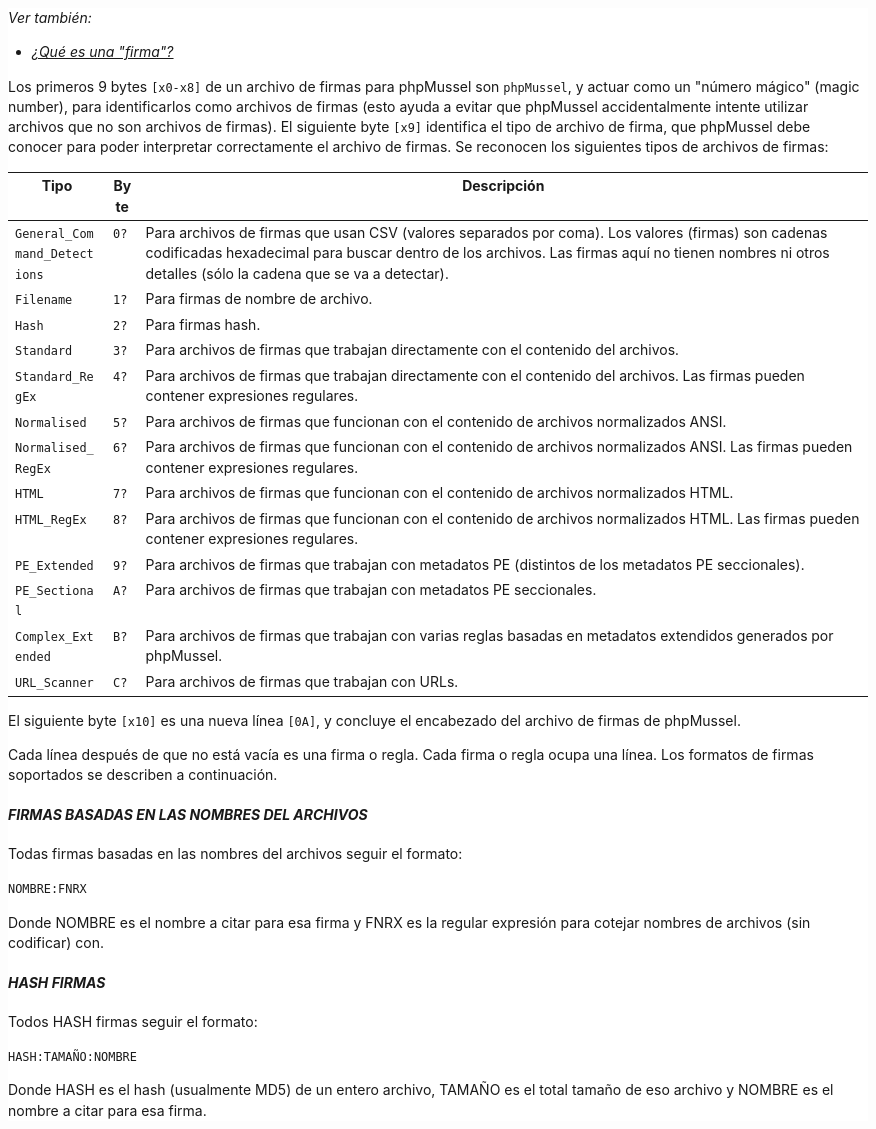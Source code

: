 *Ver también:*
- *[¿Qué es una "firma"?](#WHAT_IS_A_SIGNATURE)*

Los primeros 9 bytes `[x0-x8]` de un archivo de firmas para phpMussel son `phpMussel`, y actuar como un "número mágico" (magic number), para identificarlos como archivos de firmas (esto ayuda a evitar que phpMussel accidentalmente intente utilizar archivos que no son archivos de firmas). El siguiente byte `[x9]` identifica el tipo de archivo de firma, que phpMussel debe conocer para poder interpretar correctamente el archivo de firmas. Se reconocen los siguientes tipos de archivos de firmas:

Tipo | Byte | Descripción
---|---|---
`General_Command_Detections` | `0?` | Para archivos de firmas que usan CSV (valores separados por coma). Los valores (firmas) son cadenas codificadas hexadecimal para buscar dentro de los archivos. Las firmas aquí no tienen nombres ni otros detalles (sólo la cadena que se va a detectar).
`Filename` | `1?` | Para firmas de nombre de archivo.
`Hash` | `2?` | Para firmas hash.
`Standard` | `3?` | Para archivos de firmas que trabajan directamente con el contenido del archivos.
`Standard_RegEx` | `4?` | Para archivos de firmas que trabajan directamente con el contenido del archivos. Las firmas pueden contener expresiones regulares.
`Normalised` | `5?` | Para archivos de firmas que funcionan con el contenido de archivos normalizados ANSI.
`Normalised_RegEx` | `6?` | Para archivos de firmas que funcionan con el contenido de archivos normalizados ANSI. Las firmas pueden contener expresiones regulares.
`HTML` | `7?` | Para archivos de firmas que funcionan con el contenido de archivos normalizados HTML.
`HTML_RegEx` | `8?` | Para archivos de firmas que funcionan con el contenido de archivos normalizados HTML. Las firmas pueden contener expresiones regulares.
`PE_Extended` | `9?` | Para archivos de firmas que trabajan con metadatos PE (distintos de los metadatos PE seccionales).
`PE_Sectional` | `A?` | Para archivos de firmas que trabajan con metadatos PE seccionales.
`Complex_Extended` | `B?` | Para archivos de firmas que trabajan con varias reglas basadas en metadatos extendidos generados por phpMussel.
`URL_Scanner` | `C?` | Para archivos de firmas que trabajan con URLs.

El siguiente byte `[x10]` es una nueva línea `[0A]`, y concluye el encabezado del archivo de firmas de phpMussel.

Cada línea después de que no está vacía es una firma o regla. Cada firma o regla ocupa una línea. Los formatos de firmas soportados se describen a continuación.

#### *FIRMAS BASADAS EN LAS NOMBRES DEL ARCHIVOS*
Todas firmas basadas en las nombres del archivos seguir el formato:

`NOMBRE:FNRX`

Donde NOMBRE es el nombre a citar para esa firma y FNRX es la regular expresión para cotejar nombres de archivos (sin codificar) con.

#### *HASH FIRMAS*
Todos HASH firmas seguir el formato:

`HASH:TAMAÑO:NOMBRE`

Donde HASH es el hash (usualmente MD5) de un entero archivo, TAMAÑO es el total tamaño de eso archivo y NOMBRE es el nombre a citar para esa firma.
...
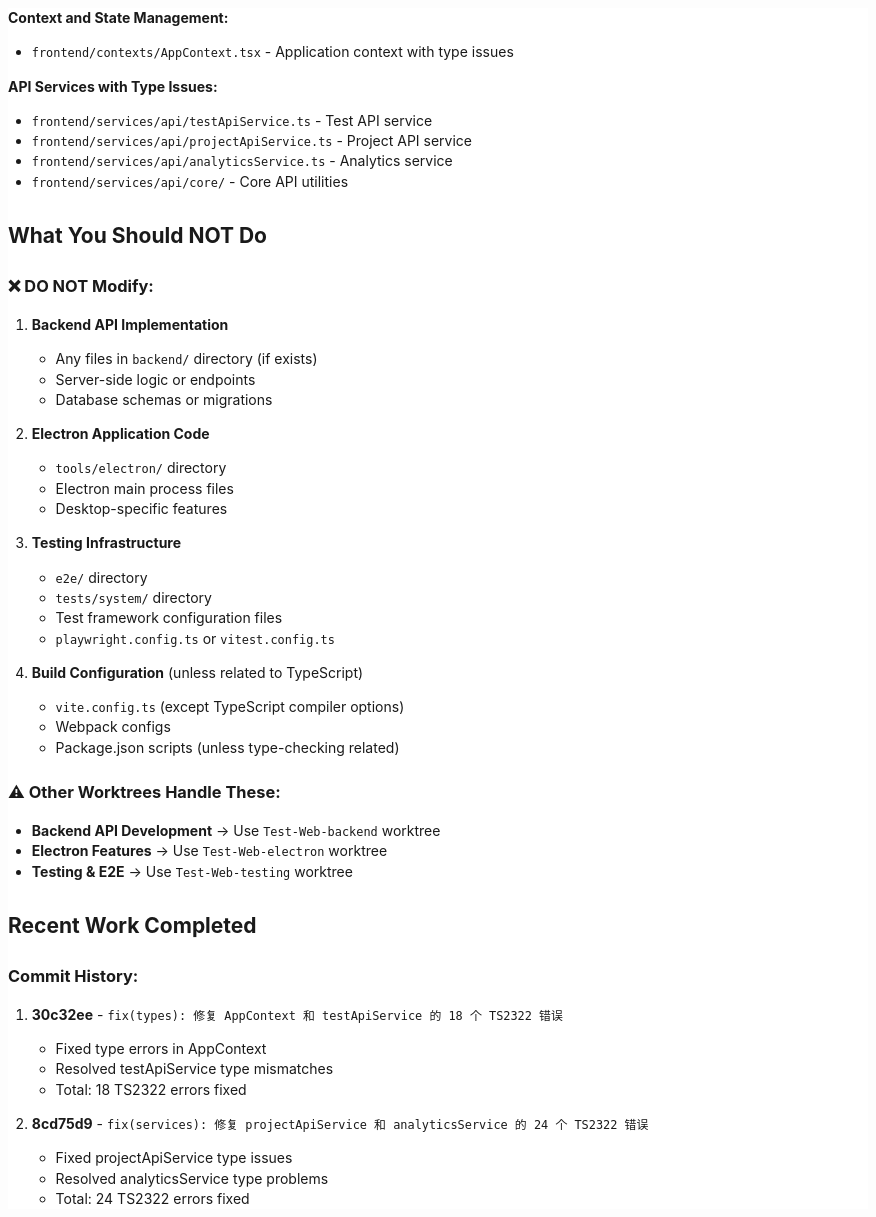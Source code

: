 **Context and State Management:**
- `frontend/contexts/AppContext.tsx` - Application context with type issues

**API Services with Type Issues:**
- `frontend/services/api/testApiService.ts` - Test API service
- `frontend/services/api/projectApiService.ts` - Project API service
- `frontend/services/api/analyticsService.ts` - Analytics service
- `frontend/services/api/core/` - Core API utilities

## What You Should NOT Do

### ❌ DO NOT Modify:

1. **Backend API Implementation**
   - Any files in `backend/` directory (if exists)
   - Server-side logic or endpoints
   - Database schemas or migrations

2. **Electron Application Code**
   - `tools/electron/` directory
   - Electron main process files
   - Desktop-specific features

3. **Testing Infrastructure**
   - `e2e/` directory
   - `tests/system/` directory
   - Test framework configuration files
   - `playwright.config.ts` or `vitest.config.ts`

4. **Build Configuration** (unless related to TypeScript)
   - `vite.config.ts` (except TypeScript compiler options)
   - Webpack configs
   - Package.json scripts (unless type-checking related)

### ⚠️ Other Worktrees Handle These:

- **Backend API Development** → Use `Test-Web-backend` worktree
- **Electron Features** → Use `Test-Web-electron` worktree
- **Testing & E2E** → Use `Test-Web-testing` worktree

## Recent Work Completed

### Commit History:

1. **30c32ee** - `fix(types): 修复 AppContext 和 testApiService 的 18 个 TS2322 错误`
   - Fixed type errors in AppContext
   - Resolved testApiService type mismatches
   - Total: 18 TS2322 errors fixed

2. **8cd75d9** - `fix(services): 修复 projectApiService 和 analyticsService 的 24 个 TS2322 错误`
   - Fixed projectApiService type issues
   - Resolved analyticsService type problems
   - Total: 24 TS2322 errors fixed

- **INSTRUCTIONS FOR THE TASK**: If a line in the records above holds the string "normalizados", copy it.

- **TASK ANSWER**:
`Normalised` | `5?` | Para archivos de firmas que funcionan con el contenido de archivos normalizados ANSI.
`Normalised_RegEx` | `6?` | Para archivos de firmas que funcionan con el contenido de archivos normalizados ANSI. Las firmas pueden contener expresiones regulares.
`HTML` | `7?` | Para archivos de firmas que funcionan con el contenido de archivos normalizados HTML.
`HTML_RegEx` | `8?` | Para archivos de firmas que funcionan con el contenido de archivos normalizados HTML. Las firmas pueden contener expresiones regulares.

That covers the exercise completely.